#### Materials provided:
━━━

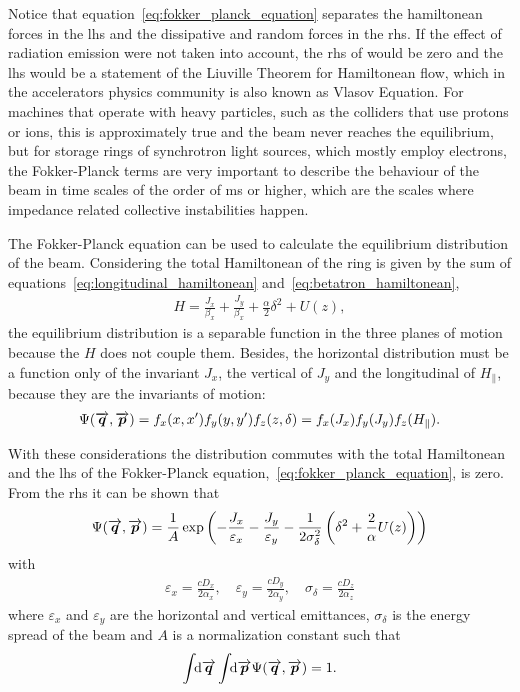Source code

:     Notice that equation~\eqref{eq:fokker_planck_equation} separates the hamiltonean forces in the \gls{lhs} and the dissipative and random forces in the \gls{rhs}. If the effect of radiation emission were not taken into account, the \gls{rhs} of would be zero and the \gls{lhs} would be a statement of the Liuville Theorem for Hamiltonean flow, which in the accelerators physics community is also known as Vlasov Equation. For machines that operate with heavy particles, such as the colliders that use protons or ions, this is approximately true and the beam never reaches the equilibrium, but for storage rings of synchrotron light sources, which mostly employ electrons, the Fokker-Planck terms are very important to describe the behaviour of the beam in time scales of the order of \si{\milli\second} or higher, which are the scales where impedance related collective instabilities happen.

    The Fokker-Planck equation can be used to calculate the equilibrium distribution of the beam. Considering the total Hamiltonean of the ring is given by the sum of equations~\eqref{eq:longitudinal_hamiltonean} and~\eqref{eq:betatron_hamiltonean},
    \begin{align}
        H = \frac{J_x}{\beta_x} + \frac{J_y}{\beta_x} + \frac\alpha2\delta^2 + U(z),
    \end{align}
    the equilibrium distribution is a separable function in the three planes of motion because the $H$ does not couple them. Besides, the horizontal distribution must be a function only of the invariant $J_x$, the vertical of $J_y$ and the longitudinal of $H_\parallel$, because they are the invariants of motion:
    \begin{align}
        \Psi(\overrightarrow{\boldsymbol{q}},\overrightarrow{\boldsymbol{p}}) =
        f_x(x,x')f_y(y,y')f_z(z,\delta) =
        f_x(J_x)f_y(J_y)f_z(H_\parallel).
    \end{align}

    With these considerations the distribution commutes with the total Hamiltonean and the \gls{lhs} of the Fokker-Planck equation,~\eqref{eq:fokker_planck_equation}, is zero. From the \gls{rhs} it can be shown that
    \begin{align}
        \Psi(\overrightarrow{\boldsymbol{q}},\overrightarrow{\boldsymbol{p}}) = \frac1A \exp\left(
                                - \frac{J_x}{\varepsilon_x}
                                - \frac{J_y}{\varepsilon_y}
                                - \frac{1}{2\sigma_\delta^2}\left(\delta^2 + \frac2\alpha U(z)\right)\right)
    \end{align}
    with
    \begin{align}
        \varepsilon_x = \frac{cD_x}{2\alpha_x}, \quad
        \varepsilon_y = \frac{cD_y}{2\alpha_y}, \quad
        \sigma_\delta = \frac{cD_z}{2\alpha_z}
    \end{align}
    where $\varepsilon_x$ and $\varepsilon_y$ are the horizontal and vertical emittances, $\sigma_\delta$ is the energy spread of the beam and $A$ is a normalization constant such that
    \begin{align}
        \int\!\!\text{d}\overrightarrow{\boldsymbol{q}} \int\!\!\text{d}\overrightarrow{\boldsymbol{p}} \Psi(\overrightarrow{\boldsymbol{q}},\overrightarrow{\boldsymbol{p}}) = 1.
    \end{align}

━━━

#### Exercise:
Write every entry out again exactly, images omitted.

#### Response to the exercise:
Source code

:     Notice that equation~\eqref{eq:fokker_planck_equation} separates the hamiltonean forces in the \gls{lhs} and the dissipative and random forces in the \gls{rhs}. If the effect of radiation emission were not taken into account, the \gls{rhs} of would be zero and the \gls{lhs} would be a statement of the Liuville Theorem for Hamiltonean flow, which in the accelerators physics community is also known as Vlasov Equation. For machines that operate with heavy particles, such as the colliders that use protons or ions, this is approximately true and the beam never reaches the equilibrium, but for storage rings of synchrotron light sources, which mostly employ electrons, the Fokker-Planck terms are very important to describe the behaviour of the beam in time scales of the order of \si{\milli\second} or higher, which are the scales where impedance related collective instabilities happen.

    The Fokker-Planck equation can be used to calculate the equilibrium distribution of the beam. Considering the total Hamiltonean of the ring is given by the sum of equations~\eqref{eq:longitudinal_hamiltonean} and~\eqref{eq:betatron_hamiltonean},
    \begin{align}
        H = \frac{J_x}{\beta_x} + \frac{J_y}{\beta_x} + \frac\alpha2\delta^2 + U(z),
    \end{align}
    the equilibrium distribution is a separable function in the three planes of motion because the $H$ does not couple them. Besides, the horizontal distribution must be a function only of the invariant $J_x$, the vertical of $J_y$ and the longitudinal of $H_\parallel$, because they are the invariants of motion:
    \begin{align}
        \Psi(\overrightarrow{\boldsymbol{q}},\overrightarrow{\boldsymbol{p}}) =
        f_x(x,x')f_y(y,y')f_z(z,\delta) =
        f_x(J_x)f_y(J_y)f_z(H_\parallel).
    \end{align}

    With these considerations the distribution commutes with the total Hamiltonean and the \gls{lhs} of the Fokker-Planck equation,~\eqref{eq:fokker_planck_equation}, is zero. From the \gls{rhs} it can be shown that
    \begin{align}
        \Psi(\overrightarrow{\boldsymbol{q}},\overrightarrow{\boldsymbol{p}}) = \frac1A \exp\left(
                                - \frac{J_x}{\varepsilon_x}
                                - \frac{J_y}{\varepsilon_y}
                                - \frac{1}{2\sigma_\delta^2}\left(\delta^2 + \frac2\alpha U(z)\right)\right)
    \end{align}
    with
    \begin{align}
        \varepsilon_x = \frac{cD_x}{2\alpha_x}, \quad
        \varepsilon_y = \frac{cD_y}{2\alpha_y}, \quad
        \sigma_\delta = \frac{cD_z}{2\alpha_z}
    \end{align}
    where $\varepsilon_x$ and $\varepsilon_y$ are the horizontal and vertical emittances, $\sigma_\delta$ is the energy spread of the beam and $A$ is a normalization constant such that
    \begin{align}
        \int\!\!\text{d}\overrightarrow{\boldsymbol{q}} \int\!\!\text{d}\overrightarrow{\boldsymbol{p}} \Psi(\overrightarrow{\boldsymbol{q}},\overrightarrow{\boldsymbol{p}}) = 1.
    \end{align}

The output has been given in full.